* TASK TO CARRY OUT:
Where a line of the records contains the word "look", show that line.

* PROVIDED DATA:

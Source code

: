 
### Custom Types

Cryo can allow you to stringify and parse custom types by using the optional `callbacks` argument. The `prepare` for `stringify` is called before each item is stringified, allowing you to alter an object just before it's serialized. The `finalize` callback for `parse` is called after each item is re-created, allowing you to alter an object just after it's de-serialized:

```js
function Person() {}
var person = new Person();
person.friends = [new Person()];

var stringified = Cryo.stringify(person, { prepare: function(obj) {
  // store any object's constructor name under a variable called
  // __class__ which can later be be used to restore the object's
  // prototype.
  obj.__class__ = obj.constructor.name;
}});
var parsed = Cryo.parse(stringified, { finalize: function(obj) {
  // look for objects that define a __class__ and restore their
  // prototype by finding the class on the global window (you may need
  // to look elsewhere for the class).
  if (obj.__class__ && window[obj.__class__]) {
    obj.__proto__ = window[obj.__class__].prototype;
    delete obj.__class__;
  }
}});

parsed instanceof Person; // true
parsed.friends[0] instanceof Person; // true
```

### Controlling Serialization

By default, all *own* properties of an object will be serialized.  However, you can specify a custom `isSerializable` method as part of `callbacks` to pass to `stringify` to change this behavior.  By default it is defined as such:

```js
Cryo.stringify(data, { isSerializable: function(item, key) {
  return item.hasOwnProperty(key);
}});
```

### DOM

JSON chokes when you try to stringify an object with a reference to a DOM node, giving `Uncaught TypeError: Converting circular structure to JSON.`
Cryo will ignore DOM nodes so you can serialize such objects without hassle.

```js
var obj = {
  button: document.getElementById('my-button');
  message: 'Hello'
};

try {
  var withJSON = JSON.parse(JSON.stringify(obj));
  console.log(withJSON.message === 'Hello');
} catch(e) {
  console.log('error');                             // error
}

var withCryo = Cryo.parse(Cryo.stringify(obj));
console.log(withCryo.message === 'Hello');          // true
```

* TASK SOLUTION:
  // look for objects that define a __class__ and restore their
  // to look elsewhere for the class).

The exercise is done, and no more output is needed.